Kraków

Kraków 2026: USA Breaks 11-Second Barrier in First-Ever Speed Mixed Relay

Samuel Watson and Emma Hunt's 10.89-second gold run on the Fourth of July capped a record-shattering weekend at the World Climbing Series.

Qontaktly Editorial·July 4, 2026·3 min read

A Historic First in Kraków's Old City Shadow

On 4 July 2026, the second day of the World Climbing Series Kraków 2026 produced a moment that will be referenced for years in competitive climbing: Samuel Watson and Emma Hunt of Team USA stopped the clock at 10.89 seconds to claim gold in the inaugural Speed Mixed Relay, becoming the first pair in history to break the 11-second barrier in the event.
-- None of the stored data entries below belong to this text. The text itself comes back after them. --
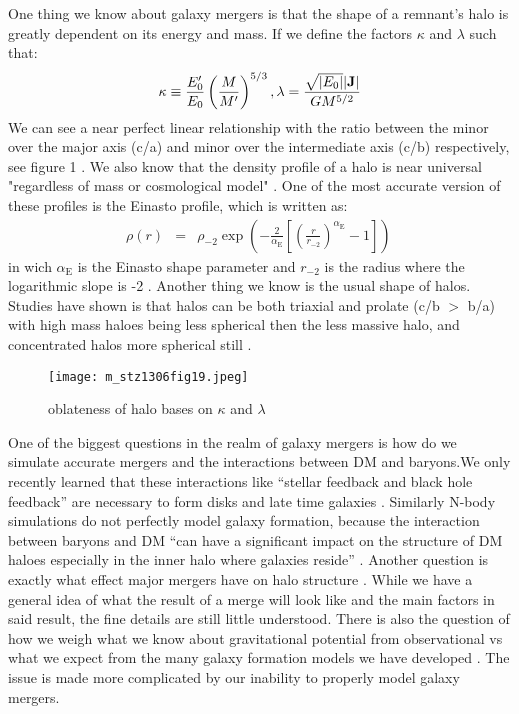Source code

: \documentclass[linenumbers,trackchanges]{aastex7}
\begin{document}
One thing we know about galaxy mergers is that the shape of a remnant’s halo is greatly dependent on its energy and mass. If we define  the factors $\kappa $ and $\lambda$ such that:
\begin{eqnarray*}
\kappa \equiv \frac{E_0^{\prime }}{E_0} \left(\frac{M}{M^{\prime }} \right)^{5/3}, 
\lambda = \frac{\sqrt{|E_0|}|{\bf J}|}{GM^{5/2}} 
\end{eqnarray*}
We can see  a near perfect linear relationship with the ratio between the minor over the major axis (c/a) and minor over the intermediate axis (c/b) respectively, see figure 1 \cite{10.1093/mnras/stz1306}. We also know that the density profile of a halo is near universal "regardless of mass or cosmological model" \cite{10.1093/mnras/stz1307}. One of the most accurate version of these profiles is the Einasto profile, which is written as:
\begin{eqnarray*}
\rho (r) &=& \rho _{-2} \exp \left(-\frac{2}{\alpha _\mathrm{ E}}\left[\left(\frac{r}{r_{-2}}\right)^{\alpha _\mathrm{ E}} - 1 \right]\right) \, 
\end{eqnarray*}
in wich $\alpha _\mathrm{ E}$ is the Einasto shape parameter and ${r_{-2}}$ is the radius where the logarithmic slope is -2 \cite{10.1093/mnras/stz1307}. 
Another thing we know is the usual shape of halos. Studies have shown is that halos can be both triaxial and prolate (c/b $>$ b/a) with high mass haloes being less spherical then the less massive halo, and concentrated halos more spherical still \cite{10.1093/mnras/sty3531}.

\begin{figure}
    \centering
    \texttt{[image: m\_stz1306fig19.jpeg]}
    \caption{oblateness of halo bases on $\kappa $ and  $\lambda $\cite{10.1093/mnras/stz1306}}
    \label{fig:enter-label}
\end{figure}

 One of the biggest questions in the realm of galaxy mergers is how do we simulate accurate mergers and the interactions between DM and baryons.We only recently learned that  these interactions like “stellar feedback and black hole feedback” are necessary to form disks and late time galaxies \cite{10.1093/mnras/stz2873}. Similarly N-body simulations do not perfectly model galaxy formation, because the interaction between baryons and DM “can have a significant impact on the structure of DM haloes especially in the inner halo where galaxies reside” \cite{10.1093/mnras/sty3531}. Another question is exactly what effect major mergers have on halo structure \cite{10.1093/mnras/stz1306}. While we have a general idea of what the result of a merge will look like and the main factors in said result, the fine details are still little understood. There is also the question of how we weigh what we know about gravitational potential from observational vs what we expect from the many galaxy formation models we have developed \cite{10.1093/mnras/stz2873}. The issue is made more complicated by our inability to properly model galaxy mergers.
\end{document}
The competition, first reported by World Climbing, brought together sixteen two-person teams, each consisting of one woman and one man, competing in knockout-format finals. The order in which each team's athletes climbed was left to the nation's discretion, adding a tactical layer to the format.

Records Fell in Every Round

The final was not an isolated burst of speed. Watson and Hunt had already rewritten the world and Pan American records once in the semi-final, posting 11.00 seconds before surpassing that mark in the gold medal race. The American pair's progression across the day illustrated how new formats can accelerate performance benchmarks almost immediately.
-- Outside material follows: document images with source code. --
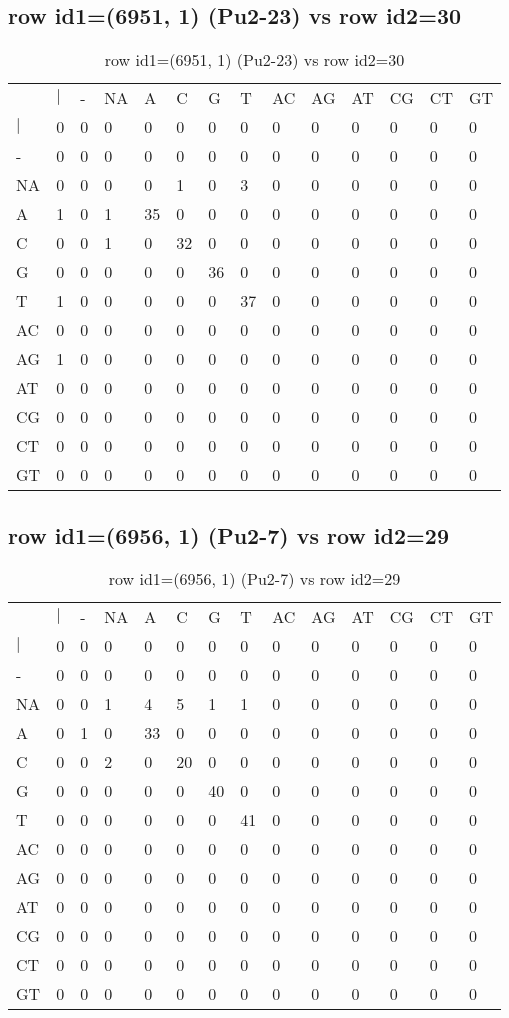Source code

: \subsection{row id1=(6951, 1) (Pu2-23) vs row id2=30}
\begin{center}
\begin{longtable}{|l|l|l|l|l|l|l|l|l|l|l|l|l|l|}
\caption{row id1=(6951, 1) (Pu2-23) vs row id2=30} \label{table_dm154}\\
\hline
\\
\hline
&$|$&-&NA&A&C&G&T&AC&AG&AT&CG&CT&GT\\
$|$&0&0&0&0&0&0&0&0&0&0&0&0&0\\
-&0&0&0&0&0&0&0&0&0&0&0&0&0\\
NA&0&0&0&0&1&0&3&0&0&0&0&0&0\\
A&1&0&1&35&0&0&0&0&0&0&0&0&0\\
C&0&0&1&0&32&0&0&0&0&0&0&0&0\\
G&0&0&0&0&0&36&0&0&0&0&0&0&0\\
T&1&0&0&0&0&0&37&0&0&0&0&0&0\\
AC&0&0&0&0&0&0&0&0&0&0&0&0&0\\
AG&1&0&0&0&0&0&0&0&0&0&0&0&0\\
AT&0&0&0&0&0&0&0&0&0&0&0&0&0\\
CG&0&0&0&0&0&0&0&0&0&0&0&0&0\\
CT&0&0&0&0&0&0&0&0&0&0&0&0&0\\
GT&0&0&0&0&0&0&0&0&0&0&0&0&0\\
\hline
\end{longtable}
\end{center}

\subsection{row id1=(6956, 1) (Pu2-7) vs row id2=29}
\begin{center}
\begin{longtable}{|l|l|l|l|l|l|l|l|l|l|l|l|l|l|}
\caption{row id1=(6956, 1) (Pu2-7) vs row id2=29} \label{table_dm156}\\
\hline
\\
\hline
&$|$&-&NA&A&C&G&T&AC&AG&AT&CG&CT&GT\\
$|$&0&0&0&0&0&0&0&0&0&0&0&0&0\\
-&0&0&0&0&0&0&0&0&0&0&0&0&0\\
NA&0&0&1&4&5&1&1&0&0&0&0&0&0\\
A&0&1&0&33&0&0&0&0&0&0&0&0&0\\
C&0&0&2&0&20&0&0&0&0&0&0&0&0\\
G&0&0&0&0&0&40&0&0&0&0&0&0&0\\
T&0&0&0&0&0&0&41&0&0&0&0&0&0\\
AC&0&0&0&0&0&0&0&0&0&0&0&0&0\\
AG&0&0&0&0&0&0&0&0&0&0&0&0&0\\
AT&0&0&0&0&0&0&0&0&0&0&0&0&0\\
CG&0&0&0&0&0&0&0&0&0&0&0&0&0\\
CT&0&0&0&0&0&0&0&0&0&0&0&0&0\\
GT&0&0&0&0&0&0&0&0&0&0&0&0&0\\
\hline
\end{longtable}
\end{center}

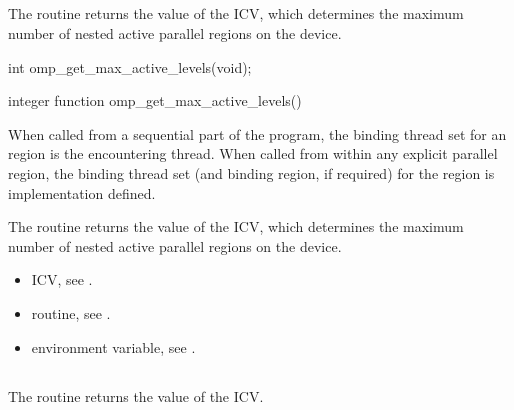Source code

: \subsection{}
\label{subsec:omp_get_max_active_levels}
\summary
The  routine returns the value of the 
 ICV, which determines the maximum number of nested active parallel regions 
on the device. 

\format
\ccppspecificstart
\begin{boxedcode}
int omp\_get\_max\_active\_levels(void);
\end{boxedcode}
\ccppspecificend

\fortranspecificstart
\begin{boxedcode}
integer function omp\_get\_max\_active\_levels()
\end{boxedcode}
\fortranspecificend

\binding
When called from a sequential part of the program, the binding thread set for an 
 region is the encountering thread. When called 
from within any explicit parallel region, the binding thread set (and binding region, if 
required) for the  region is implementation defined. 

\effect
The  routine returns the value of the  ICV,
which determines the maximum number of nested active parallel regions 
on the device. 

\crossreferences
\begin{itemize}
\item {} ICV, see 
.

\item {} routine, see 
.

\item {} environment variable, see 
.
\end{itemize}








\subsection{}
\label{subsec:omp_get_level}
\summary
The  routine returns the value of the  ICV. 

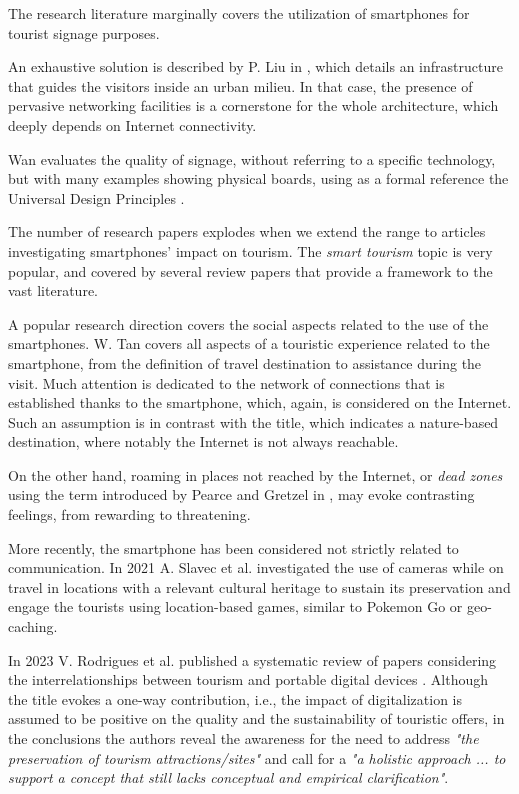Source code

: \documentclass[sustainability,article,submit,pdftex,moreauthors]{Definitions/mdpi}
\begin{document}
The research literature marginally covers the utilization of smartphones for tourist signage purposes.

An exhaustive solution is described by P. Liu in \cite{liu16a}, which details an infrastructure that guides the visitors inside an urban milieu. In that case, the presence of pervasive networking facilities is a cornerstone for the whole architecture, which deeply depends on Internet connectivity. 

Wan \cite{wan22a} evaluates the quality of signage, without referring to a specific technology, but with many examples showing physical boards, using as a formal reference the Universal Design Principles \cite{udi97a}.


The number of research papers explodes when we extend the range to articles investigating smartphones' impact on tourism. The {\em smart tourism} topic is very popular, and covered by several review papers that provide a framework to the vast literature.

A popular research direction covers the social aspects related to the use of the smartphones. W. Tan \cite{tan17a} covers all aspects of a touristic experience related to the smartphone, from the definition of travel destination to assistance during the visit. Much attention is dedicated to the network of connections that is established thanks to the smartphone, which, again, is considered on the Internet. Such an assumption is in contrast with the title, which indicates a nature-based destination, where notably the Internet is not always reachable.

On the other hand, roaming in places not reached by the Internet, or {\em dead zones} using the term introduced by Pearce and Gretzel in \cite{pea12a}, may evoke contrasting feelings, from rewarding to threatening.

More recently, the smartphone has been considered not strictly related to communication. In 2021 A. Slavec et al. investigated the use of cameras \cite{sla21a} while on travel in locations with a relevant cultural heritage to sustain its preservation and engage the tourists using location-based games, similar to Pokemon Go or geo-caching.

In 2023 V. Rodrigues et al. published a systematic review of papers considering the interrelationships between tourism and portable digital devices \cite{rod23a}. Although the title evokes a one-way contribution, i.e., the impact of digitalization is assumed to be positive on the quality and the sustainability of touristic offers, in the conclusions the authors reveal the awareness for the need to address {\em "the preservation of tourism attractions/sites"} and call for a {\em "a holistic approach ... to support a concept that still lacks conceptual and empirical clarification"}.
\end{document}
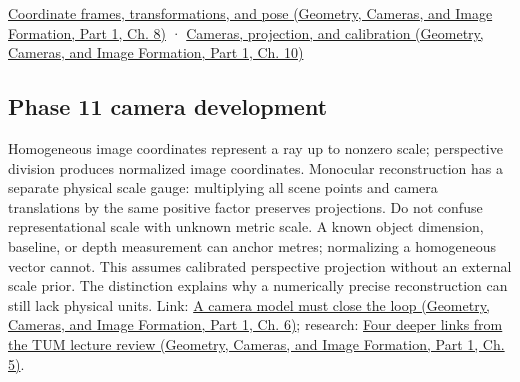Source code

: \href{../03-Geometry-Cameras-and-Image-Formation-P01/main.pdf\#03-visual-computing-i-ch001-coordinate-frames-transformations-and-pose}{Coordinate frames, transformations, and pose (Geometry, Cameras, and Image Formation, Part 1, Ch. 8)} · \href{../03-Geometry-Cameras-and-Image-Formation-P01/main.pdf\#03-visual-computing-i-ch003-cameras-projection-and-calibration}{Cameras, projection, and calibration (Geometry, Cameras, and Image Formation, Part 1, Ch. 10)}

\subsection{Phase 11 camera development}\label{appendix-cb3b26862282-phase-11-camera-development}

\hypertarget{appendix-cb3b26862282-phase-11-camera-development}{}

Homogeneous image coordinates represent a ray up to nonzero scale; perspective division produces normalized image coordinates. Monocular reconstruction has a separate physical scale gauge: multiplying all scene points and camera translations by the same positive factor preserves projections. Do not confuse representational scale with unknown metric scale. A known object dimension, baseline, or depth measurement can anchor metres; normalizing a homogeneous vector cannot. This assumes calibrated perspective projection without an external scale prior. The distinction explains why a numerically precise reconstruction can still lack physical units. Link: \href{../03-Geometry-Cameras-and-Image-Formation-P01/main.pdf\#02-foundations-ii-ch037-a-camera-model-must-close-the-loop}{A camera model must close the loop (Geometry, Cameras, and Image Formation, Part 1, Ch. 6)}; research: \href{../03-Geometry-Cameras-and-Image-Formation-P01/main.pdf\#02-foundations-ii-ch036-four-deeper-links-from-the-tum-lecture-review}{Four deeper links from the TUM lecture review (Geometry, Cameras, and Image Formation, Part 1, Ch. 5)}.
Indonesia 2, represented by Antasyafi Robby Al Hilmi and Desak Made Rita Kusuma Dewi, claimed silver in 11.30 seconds. Kusuma Dewi's podium finish was her second medal of the day, having earlier won the women's individual Speed title. The Asian record changed hands four times during the competition, with Indonesian teams driving three successive improvements before China 1's Zhou Yafei and Zhao Yicheng set a new continental mark of 11.17 in the bronze medal race.

Europe's continental record also fell multiple times. Italy's Ludovico Fossali and Giulia Randi lowered it twice, to 11.93 and then 11.85, before Ukraine's Polina Khalkevych and Yaroslav Tkach pushed it further down to 11.66.
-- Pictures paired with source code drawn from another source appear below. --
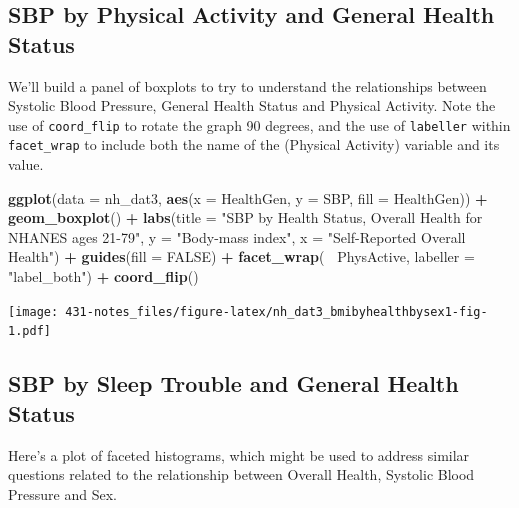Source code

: \documentclass[
]{book}
\newenvironment{Shaded}{\begin{snugshade}}{\end{snugshade}}
\newcommand{\DataTypeTok}[1]{\textcolor[rgb]{0.13,0.29,0.53}{#1}}
\newcommand{\KeywordTok}[1]{\textcolor[rgb]{0.13,0.29,0.53}{\textbf{#1}}}
\newcommand{\NormalTok}[1]{#1}
\newcommand{\OperatorTok}[1]{\textcolor[rgb]{0.81,0.36,0.00}{\textbf{#1}}}
\newcommand{\OtherTok}[1]{\textcolor[rgb]{0.56,0.35,0.01}{#1}}
\newcommand{\StringTok}[1]{\textcolor[rgb]{0.31,0.60,0.02}{#1}}
\begin{document}
\hypertarget{sbp-by-physical-activity-and-general-health-status}{%
\subsection{SBP by Physical Activity and General Health Status}\label{sbp-by-physical-activity-and-general-health-status}}

We'll build a panel of boxplots to try to understand the relationships between Systolic Blood Pressure, General Health Status and Physical Activity. Note the use of \texttt{coord\_flip} to rotate the graph 90 degrees, and the use of \texttt{labeller} within \texttt{facet\_wrap} to include both the name of the (Physical Activity) variable and its value.

\begin{Shaded}
\begin{Highlighting}[]
\KeywordTok{ggplot}\NormalTok{(}\DataTypeTok{data =}\NormalTok{ nh_dat3, }\KeywordTok{aes}\NormalTok{(}\DataTypeTok{x =}\NormalTok{ HealthGen, }\DataTypeTok{y =}\NormalTok{ SBP, }\DataTypeTok{fill =}\NormalTok{ HealthGen)) }\OperatorTok{+}\StringTok{ }
\StringTok{    }\KeywordTok{geom_boxplot}\NormalTok{() }\OperatorTok{+}\StringTok{ }
\StringTok{    }\KeywordTok{labs}\NormalTok{(}\DataTypeTok{title =} \StringTok{"SBP by Health Status, Overall Health for NHANES ages 21-79"}\NormalTok{,}
         \DataTypeTok{y =} \StringTok{"Body-mass index"}\NormalTok{, }\DataTypeTok{x =} \StringTok{"Self-Reported Overall Health"}\NormalTok{) }\OperatorTok{+}\StringTok{ }
\StringTok{    }\KeywordTok{guides}\NormalTok{(}\DataTypeTok{fill =} \OtherTok{FALSE}\NormalTok{) }\OperatorTok{+}
\StringTok{    }\KeywordTok{facet_wrap}\NormalTok{(}\OperatorTok{~}\StringTok{ }\NormalTok{PhysActive, }\DataTypeTok{labeller =} \StringTok{"label_both"}\NormalTok{) }\OperatorTok{+}\StringTok{ }
\StringTok{    }\KeywordTok{coord_flip}\NormalTok{()}
\end{Highlighting}
\end{Shaded}

\texttt{[image: 431-notes\_files/figure-latex/nh\_dat3\_bmibyhealthbysex1-fig-1.pdf]}

\hypertarget{sbp-by-sleep-trouble-and-general-health-status}{%
\subsection{SBP by Sleep Trouble and General Health Status}\label{sbp-by-sleep-trouble-and-general-health-status}}

Here's a plot of faceted histograms, which might be used to address similar questions related to the relationship between Overall Health, Systolic Blood Pressure and Sex.
\end{document}
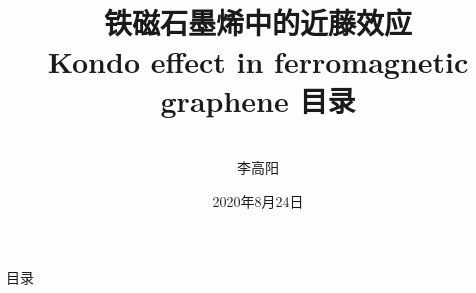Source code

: \documentclass[9pt,t]{beamer} %
\title[交叉学科中心]{\ \\ \ \\ 
铁磁石墨烯中的近藤效应\\ 
\Large{Kondo effect in ferromagnetic graphene}
}
\author[李高阳]{
\ \\ 
李高阳}
\date{2020年8月24日}
\begin{document}
\begin{frame}[plain,t]
\normalsize
\titlepage
\end{frame}
\addtocounter{framenumber}{-1}  %
\title{目录}
\begin{frame}{目录}
\tableofcontents
\end{frame}
\end{document}
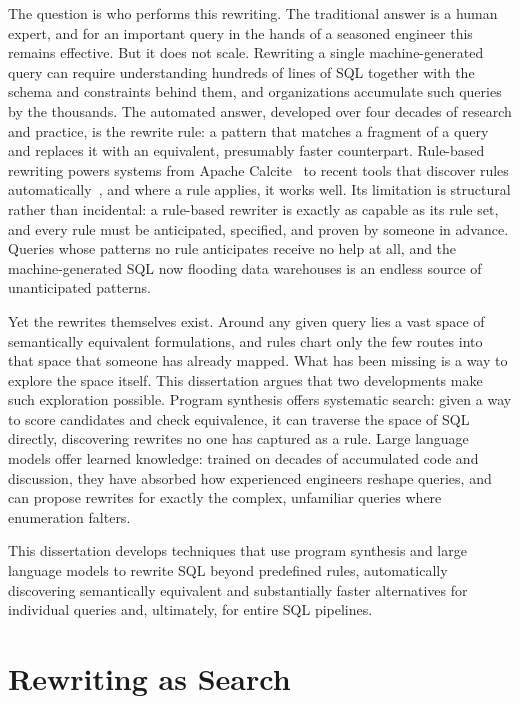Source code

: The question is who performs this rewriting. The traditional answer is a
human expert, and for an important query in the hands of a seasoned
engineer this remains effective. But it does not scale. Rewriting a
single machine-generated query can require understanding hundreds of
lines of SQL together with the schema and constraints behind them, and
organizations accumulate such queries by the thousands. The automated
answer, developed over four decades of research and practice, is the
rewrite rule: a pattern that matches a fragment of a query and replaces
it with an equivalent, presumably faster counterpart. Rule-based
rewriting powers systems from Apache Calcite~\cite{begoli2018apache} to
recent tools that discover rules automatically~\cite{wetune}, and where
a rule applies, it works well. Its limitation is structural rather than
incidental: a rule-based rewriter is exactly as capable as its rule set,
and every rule must be anticipated, specified, and proven by someone in
advance. Queries whose patterns no rule anticipates receive no help at
all, and the machine-generated SQL now flooding data warehouses is an
endless source of unanticipated patterns.

Yet the rewrites themselves exist. Around any given query lies a vast
space of semantically equivalent formulations, and rules chart only the
few routes into that space that someone has already mapped. What has
been missing is a way to explore the space itself. This dissertation
argues that two developments make such exploration possible. Program
synthesis offers systematic search: given a way to score candidates and
check equivalence, it can traverse the space of SQL directly,
discovering rewrites no one has captured as a rule. Large language
models offer learned knowledge: trained on decades of accumulated code
and discussion, they have absorbed how experienced engineers reshape
queries, and can propose rewrites for exactly the complex, unfamiliar
queries where enumeration falters.

This dissertation develops techniques that use program synthesis and
large language models to rewrite SQL beyond predefined rules,
automatically discovering semantically equivalent and substantially
faster alternatives for individual queries and, ultimately, for entire
SQL pipelines.

\section{Rewriting as Search}
\label{sec:intro:search}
The Significance of the Date

Watson noted that winning on the United States' national holiday sharpened the team's focus. "It means a lot to do it on Independence Day," he said. "That was our best team hype-up moment." Hunt echoed the sentiment and took a moment to praise the host city directly: "I love Kraków. It's the coolest venue, the crowd is huge and they do an amazing job running this event."

For Watson, the gold completed a personal double: he had earlier taken the men's individual Speed title on the same day.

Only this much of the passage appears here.